__Required action__.
The entries should be given again so that each one matches the original exactly.

** Dataset extract follows **

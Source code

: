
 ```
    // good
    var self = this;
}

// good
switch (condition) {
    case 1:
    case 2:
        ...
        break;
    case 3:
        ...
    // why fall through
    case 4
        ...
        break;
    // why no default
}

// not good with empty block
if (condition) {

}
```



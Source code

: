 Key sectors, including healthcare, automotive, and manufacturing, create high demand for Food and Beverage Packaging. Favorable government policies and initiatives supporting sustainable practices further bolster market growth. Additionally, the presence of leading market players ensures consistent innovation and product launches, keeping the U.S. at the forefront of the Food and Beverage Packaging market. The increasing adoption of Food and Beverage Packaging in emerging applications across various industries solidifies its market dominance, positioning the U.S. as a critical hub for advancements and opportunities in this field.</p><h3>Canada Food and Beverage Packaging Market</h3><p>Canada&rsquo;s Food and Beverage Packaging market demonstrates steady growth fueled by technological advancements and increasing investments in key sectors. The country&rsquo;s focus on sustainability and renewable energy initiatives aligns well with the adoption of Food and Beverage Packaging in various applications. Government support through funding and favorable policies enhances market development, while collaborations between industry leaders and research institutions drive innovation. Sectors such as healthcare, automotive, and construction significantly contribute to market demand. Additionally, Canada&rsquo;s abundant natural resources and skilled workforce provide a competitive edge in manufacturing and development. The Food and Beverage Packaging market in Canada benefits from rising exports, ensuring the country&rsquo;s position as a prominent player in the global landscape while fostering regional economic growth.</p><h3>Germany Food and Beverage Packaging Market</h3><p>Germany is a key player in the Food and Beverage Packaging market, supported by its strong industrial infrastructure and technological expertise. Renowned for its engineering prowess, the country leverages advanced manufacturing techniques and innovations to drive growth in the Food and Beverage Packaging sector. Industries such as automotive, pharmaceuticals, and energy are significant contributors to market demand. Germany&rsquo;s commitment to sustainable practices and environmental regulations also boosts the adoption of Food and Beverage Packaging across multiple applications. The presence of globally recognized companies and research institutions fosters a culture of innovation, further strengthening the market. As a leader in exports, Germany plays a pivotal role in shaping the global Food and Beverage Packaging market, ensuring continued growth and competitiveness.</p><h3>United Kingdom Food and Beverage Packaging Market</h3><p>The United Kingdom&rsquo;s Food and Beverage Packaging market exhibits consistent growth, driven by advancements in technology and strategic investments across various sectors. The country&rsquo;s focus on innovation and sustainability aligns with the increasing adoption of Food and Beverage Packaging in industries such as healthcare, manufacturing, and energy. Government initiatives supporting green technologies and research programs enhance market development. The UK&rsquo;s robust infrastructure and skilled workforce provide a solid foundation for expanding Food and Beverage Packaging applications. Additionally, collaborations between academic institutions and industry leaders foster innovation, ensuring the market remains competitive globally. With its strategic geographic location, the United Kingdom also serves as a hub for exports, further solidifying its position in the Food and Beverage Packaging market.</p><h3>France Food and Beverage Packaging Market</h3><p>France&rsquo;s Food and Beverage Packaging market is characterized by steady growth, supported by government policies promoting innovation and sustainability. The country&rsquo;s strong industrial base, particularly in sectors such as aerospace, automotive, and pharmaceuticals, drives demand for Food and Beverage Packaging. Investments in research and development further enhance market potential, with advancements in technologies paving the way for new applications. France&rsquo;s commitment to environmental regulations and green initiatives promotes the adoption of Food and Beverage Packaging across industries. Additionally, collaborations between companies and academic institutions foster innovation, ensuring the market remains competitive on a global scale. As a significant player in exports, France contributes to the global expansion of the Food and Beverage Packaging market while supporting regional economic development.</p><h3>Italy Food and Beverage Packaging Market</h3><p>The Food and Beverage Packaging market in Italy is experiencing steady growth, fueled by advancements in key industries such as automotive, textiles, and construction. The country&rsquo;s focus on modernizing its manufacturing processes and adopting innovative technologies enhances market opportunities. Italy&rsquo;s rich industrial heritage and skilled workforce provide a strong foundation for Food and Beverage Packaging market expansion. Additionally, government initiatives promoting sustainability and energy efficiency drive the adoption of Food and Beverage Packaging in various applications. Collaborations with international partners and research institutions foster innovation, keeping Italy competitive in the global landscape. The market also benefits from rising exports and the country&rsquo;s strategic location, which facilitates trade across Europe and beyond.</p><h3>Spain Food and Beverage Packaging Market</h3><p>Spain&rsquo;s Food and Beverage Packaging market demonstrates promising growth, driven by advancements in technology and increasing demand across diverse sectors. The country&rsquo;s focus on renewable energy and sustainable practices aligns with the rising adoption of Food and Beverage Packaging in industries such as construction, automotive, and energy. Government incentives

** End of Dataset extract **

__Answer section__.
Source code

:
 ```
    // good
    var self = this;
}

// good
switch (condition) {
    case 1:
    case 2:
        ...
        break;
    case 3:
        ...
    // why fall through
    case 4
        ...
        break;
    // why no default
}

// not good with empty block
if (condition) {

}
```



Source code

: Key sectors, including healthcare, automotive, and manufacturing, create high demand for Food and Beverage Packaging. Favorable government policies and initiatives supporting sustainable practices further bolster market growth. Additionally, the presence of leading market players ensures consistent innovation and product launches, keeping the U.S. at the forefront of the Food and Beverage Packaging market. The increasing adoption of Food and Beverage Packaging in emerging applications across various industries solidifies its market dominance, positioning the U.S. as a critical hub for advancements and opportunities in this field.</p><h3>Canada Food and Beverage Packaging Market</h3><p>Canada&rsquo;s Food and Beverage Packaging market demonstrates steady growth fueled by technological advancements and increasing investments in key sectors. The country&rsquo;s focus on sustainability and renewable energy initiatives aligns well with the adoption of Food and Beverage Packaging in various applications. Government support through funding and favorable policies enhances market development, while collaborations between industry leaders and research institutions drive innovation. Sectors such as healthcare, automotive, and construction significantly contribute to market demand. Additionally, Canada&rsquo;s abundant natural resources and skilled workforce provide a competitive edge in manufacturing and development. The Food and Beverage Packaging market in Canada benefits from rising exports, ensuring the country&rsquo;s position as a prominent player in the global landscape while fostering regional economic growth.</p><h3>Germany Food and Beverage Packaging Market</h3><p>Germany is a key player in the Food and Beverage Packaging market, supported by its strong industrial infrastructure and technological expertise. Renowned for its engineering prowess, the country leverages advanced manufacturing techniques and innovations to drive growth in the Food and Beverage Packaging sector. Industries such as automotive, pharmaceuticals, and energy are significant contributors to market demand. Germany&rsquo;s commitment to sustainable practices and environmental regulations also boosts the adoption of Food and Beverage Packaging across multiple applications. The presence of globally recognized companies and research institutions fosters a culture of innovation, further strengthening the market. As a leader in exports, Germany plays a pivotal role in shaping the global Food and Beverage Packaging market, ensuring continued growth and competitiveness.</p><h3>United Kingdom Food and Beverage Packaging Market</h3><p>The United Kingdom&rsquo;s Food and Beverage Packaging market exhibits consistent growth, driven by advancements in technology and strategic investments across various sectors. The country&rsquo;s focus on innovation and sustainability aligns with the increasing adoption of Food and Beverage Packaging in industries such as healthcare, manufacturing, and energy. Government initiatives supporting green technologies and research programs enhance market development. The UK&rsquo;s robust infrastructure and skilled workforce provide a solid foundation for expanding Food and Beverage Packaging applications. Additionally, collaborations between academic institutions and industry leaders foster innovation, ensuring the market remains competitive globally. With its strategic geographic location, the United Kingdom also serves as a hub for exports, further solidifying its position in the Food and Beverage Packaging market.</p><h3>France Food and Beverage Packaging Market</h3><p>France&rsquo;s Food and Beverage Packaging market is characterized by steady growth, supported by government policies promoting innovation and sustainability. The country&rsquo;s strong industrial base, particularly in sectors such as aerospace, automotive, and pharmaceuticals, drives demand for Food and Beverage Packaging. Investments in research and development further enhance market potential, with advancements in technologies paving the way for new applications. France&rsquo;s commitment to environmental regulations and green initiatives promotes the adoption of Food and Beverage Packaging across industries. Additionally, collaborations between companies and academic institutions foster innovation, ensuring the market remains competitive on a global scale. As a significant player in exports, France contributes to the global expansion of the Food and Beverage Packaging market while supporting regional economic development.</p><h3>Italy Food and Beverage Packaging Market</h3><p>The Food and Beverage Packaging market in Italy is experiencing steady growth, fueled by advancements in key industries such as automotive, textiles, and construction. The country&rsquo;s focus on modernizing its manufacturing processes and adopting innovative technologies enhances market opportunities. Italy&rsquo;s rich industrial heritage and skilled workforce provide a strong foundation for Food and Beverage Packaging market expansion. Additionally, government initiatives promoting sustainability and energy efficiency drive the adoption of Food and Beverage Packaging in various applications. Collaborations with international partners and research institutions foster innovation, keeping Italy competitive in the global landscape. The market also benefits from rising exports and the country&rsquo;s strategic location, which facilitates trade across Europe and beyond.</p><h3>Spain Food and Beverage Packaging Market</h3><p>Spain&rsquo;s Food and Beverage Packaging market demonstrates promising growth, driven by advancements in technology and increasing demand across diverse sectors. The country&rsquo;s focus on renewable energy and sustainable practices aligns with the rising adoption of Food and Beverage Packaging in industries such as construction, automotive, and energy. Government incentives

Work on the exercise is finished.